Task to complete: Locate the line containing "# Write-up :Ez_PDF", then please write out that line and all the lines below it in the entries exactly.

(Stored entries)

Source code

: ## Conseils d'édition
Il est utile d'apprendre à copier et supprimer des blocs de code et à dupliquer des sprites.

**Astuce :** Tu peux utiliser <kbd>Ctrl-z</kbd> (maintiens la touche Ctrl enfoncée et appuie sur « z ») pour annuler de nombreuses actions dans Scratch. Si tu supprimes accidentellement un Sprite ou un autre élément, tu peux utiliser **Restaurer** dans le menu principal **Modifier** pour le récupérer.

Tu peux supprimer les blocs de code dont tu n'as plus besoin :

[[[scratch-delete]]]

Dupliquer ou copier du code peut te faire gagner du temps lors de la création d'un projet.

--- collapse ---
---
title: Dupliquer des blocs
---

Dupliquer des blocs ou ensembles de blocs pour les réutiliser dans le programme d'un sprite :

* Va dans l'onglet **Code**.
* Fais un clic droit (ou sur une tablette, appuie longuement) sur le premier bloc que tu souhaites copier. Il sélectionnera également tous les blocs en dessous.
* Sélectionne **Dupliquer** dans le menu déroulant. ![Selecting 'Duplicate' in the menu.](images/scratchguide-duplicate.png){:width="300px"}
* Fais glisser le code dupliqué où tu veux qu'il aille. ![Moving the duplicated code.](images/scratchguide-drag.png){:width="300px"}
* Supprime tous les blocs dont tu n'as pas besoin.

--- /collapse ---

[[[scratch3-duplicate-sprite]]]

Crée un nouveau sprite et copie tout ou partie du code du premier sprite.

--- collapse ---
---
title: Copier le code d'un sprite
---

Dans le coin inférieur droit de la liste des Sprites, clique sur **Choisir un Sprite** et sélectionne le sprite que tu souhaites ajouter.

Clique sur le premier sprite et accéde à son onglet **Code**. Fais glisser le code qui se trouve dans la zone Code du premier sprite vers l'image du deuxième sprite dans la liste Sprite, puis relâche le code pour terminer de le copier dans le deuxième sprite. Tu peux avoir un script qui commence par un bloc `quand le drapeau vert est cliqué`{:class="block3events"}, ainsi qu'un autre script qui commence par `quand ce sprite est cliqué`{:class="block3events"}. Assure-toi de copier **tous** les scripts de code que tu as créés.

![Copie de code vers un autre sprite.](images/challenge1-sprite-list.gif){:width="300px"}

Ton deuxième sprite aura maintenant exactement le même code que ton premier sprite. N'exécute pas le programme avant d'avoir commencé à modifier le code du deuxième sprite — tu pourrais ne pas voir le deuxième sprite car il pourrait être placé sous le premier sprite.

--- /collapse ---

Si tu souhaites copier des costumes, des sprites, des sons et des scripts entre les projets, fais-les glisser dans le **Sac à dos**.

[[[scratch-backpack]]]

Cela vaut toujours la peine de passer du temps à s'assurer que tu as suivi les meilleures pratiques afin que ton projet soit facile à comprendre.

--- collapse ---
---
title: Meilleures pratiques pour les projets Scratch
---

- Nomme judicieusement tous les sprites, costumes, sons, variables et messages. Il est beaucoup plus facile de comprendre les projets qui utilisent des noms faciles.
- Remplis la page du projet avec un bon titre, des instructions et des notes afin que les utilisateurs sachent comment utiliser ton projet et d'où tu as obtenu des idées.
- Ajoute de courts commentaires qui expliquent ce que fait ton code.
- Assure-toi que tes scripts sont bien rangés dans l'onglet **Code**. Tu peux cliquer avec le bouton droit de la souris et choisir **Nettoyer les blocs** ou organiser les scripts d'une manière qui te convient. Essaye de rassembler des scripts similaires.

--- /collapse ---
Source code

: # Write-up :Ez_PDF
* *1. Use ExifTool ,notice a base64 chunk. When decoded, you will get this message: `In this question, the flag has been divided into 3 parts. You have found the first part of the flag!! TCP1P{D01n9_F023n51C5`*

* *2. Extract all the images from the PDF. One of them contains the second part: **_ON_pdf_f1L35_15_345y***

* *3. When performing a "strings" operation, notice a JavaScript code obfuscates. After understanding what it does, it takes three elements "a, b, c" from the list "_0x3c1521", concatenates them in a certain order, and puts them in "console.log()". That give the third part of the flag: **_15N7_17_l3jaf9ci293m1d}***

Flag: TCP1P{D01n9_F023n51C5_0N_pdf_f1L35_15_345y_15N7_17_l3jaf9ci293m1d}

Solution:
: # Write-up :Ez_PDF
* *1. Use ExifTool ,notice a base64 chunk. When decoded, you will get this message: `In this question, the flag has been divided into 3 parts. You have found the first part of the flag!! TCP1P{D01n9_F023n51C5`*

* *2. Extract all the images from the PDF. One of them contains the second part: **_ON_pdf_f1L35_15_345y***

* *3. When performing a "strings" operation, notice a JavaScript code obfuscates. After understanding what it does, it takes three elements "a, b, c" from the list "_0x3c1521", concatenates them in a certain order, and puts them in "console.log()". That give the third part of the flag: **_15N7_17_l3jaf9ci293m1d}***

Flag: TCP1P{D01n9_F023n51C5_0N_pdf_f1L35_15_345y_15N7_17_l3jaf9ci293m1d}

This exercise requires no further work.